» **Available data**:

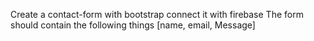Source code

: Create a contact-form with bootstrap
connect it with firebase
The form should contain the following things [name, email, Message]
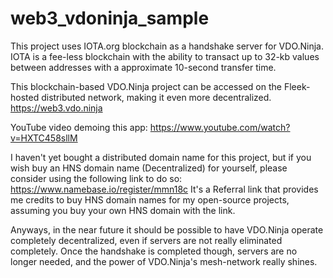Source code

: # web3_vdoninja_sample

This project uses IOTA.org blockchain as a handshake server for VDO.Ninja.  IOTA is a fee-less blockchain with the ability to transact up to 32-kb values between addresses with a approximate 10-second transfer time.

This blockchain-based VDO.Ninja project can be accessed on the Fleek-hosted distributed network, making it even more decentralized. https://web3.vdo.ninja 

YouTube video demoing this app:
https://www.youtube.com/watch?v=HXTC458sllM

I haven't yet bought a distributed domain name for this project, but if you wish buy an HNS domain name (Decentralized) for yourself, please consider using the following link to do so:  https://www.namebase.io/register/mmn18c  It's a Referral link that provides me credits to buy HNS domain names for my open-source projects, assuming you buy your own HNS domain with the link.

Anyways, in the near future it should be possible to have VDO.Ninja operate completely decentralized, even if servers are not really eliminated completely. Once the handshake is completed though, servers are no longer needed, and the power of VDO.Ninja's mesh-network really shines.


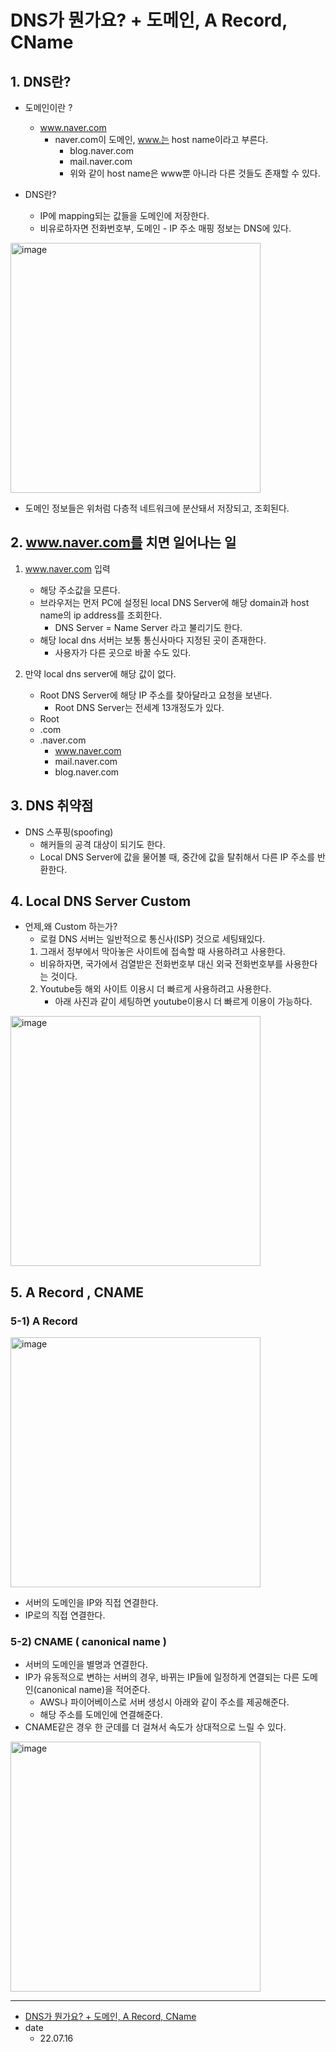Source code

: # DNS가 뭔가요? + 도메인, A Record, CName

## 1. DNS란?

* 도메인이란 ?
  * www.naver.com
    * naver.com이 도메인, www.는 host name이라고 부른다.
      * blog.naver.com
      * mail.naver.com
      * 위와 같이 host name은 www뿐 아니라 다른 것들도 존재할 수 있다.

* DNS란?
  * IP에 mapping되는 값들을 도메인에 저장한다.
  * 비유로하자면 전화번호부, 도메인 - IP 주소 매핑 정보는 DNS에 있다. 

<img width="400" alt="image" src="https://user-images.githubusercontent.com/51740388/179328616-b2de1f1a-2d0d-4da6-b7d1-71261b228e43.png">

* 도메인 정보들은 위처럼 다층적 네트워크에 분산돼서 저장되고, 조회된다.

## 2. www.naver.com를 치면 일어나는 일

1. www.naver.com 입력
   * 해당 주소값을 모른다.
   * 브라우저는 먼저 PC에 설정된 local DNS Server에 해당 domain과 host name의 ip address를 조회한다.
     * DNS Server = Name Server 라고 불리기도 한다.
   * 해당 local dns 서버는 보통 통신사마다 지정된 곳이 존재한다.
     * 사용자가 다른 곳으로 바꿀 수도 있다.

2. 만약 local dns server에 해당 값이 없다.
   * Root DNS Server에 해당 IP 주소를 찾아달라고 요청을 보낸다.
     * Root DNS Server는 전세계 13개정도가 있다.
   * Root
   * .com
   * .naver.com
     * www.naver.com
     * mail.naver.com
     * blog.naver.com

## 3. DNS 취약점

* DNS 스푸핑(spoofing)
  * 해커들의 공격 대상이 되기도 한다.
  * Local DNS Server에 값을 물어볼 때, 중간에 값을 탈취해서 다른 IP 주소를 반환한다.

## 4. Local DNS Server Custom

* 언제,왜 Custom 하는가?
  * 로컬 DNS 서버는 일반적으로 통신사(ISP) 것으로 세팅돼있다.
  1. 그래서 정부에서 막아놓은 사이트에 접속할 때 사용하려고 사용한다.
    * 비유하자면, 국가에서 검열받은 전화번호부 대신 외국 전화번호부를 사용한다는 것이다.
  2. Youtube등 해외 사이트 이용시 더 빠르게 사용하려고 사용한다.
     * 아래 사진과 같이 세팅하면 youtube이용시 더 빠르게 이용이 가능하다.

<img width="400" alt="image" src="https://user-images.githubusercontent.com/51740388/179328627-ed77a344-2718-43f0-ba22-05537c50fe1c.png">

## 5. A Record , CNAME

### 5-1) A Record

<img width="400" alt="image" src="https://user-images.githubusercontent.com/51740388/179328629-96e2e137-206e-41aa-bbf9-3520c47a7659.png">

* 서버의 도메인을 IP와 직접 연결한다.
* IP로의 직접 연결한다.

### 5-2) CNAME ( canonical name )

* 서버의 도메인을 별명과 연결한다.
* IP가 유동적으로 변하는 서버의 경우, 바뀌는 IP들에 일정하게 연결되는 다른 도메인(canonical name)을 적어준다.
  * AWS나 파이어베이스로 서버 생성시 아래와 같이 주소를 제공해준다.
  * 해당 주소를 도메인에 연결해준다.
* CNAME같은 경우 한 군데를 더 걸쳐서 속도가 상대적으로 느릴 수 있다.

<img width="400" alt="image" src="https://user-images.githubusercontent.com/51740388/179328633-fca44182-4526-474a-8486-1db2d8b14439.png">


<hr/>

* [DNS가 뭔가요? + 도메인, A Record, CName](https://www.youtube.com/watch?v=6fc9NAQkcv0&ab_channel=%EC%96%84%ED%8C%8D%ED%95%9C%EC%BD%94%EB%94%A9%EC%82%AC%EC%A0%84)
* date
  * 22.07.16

---

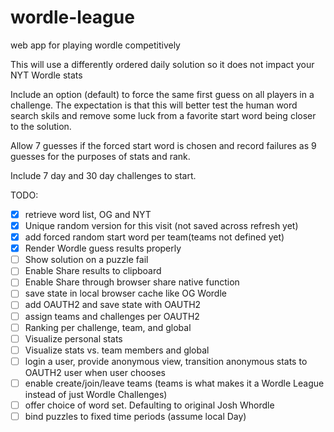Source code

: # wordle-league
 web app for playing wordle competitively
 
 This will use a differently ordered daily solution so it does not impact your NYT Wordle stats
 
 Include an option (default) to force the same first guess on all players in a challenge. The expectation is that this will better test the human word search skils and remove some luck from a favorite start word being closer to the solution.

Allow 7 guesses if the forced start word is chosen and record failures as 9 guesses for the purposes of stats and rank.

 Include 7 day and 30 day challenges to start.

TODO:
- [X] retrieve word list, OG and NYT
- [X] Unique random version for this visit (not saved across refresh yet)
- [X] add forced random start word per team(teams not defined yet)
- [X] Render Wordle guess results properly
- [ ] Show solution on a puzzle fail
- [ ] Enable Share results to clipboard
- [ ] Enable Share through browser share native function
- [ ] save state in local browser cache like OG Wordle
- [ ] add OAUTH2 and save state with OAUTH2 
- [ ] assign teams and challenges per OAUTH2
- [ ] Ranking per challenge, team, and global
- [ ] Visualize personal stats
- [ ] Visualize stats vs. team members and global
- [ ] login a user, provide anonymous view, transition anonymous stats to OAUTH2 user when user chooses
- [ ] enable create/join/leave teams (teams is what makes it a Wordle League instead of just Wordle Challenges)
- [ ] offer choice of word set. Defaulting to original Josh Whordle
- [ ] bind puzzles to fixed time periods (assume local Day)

» **Task requirements**:
Each line of the records above that includes the string "following" should be counted. Report the total alone.

» **Finished exercise**:
2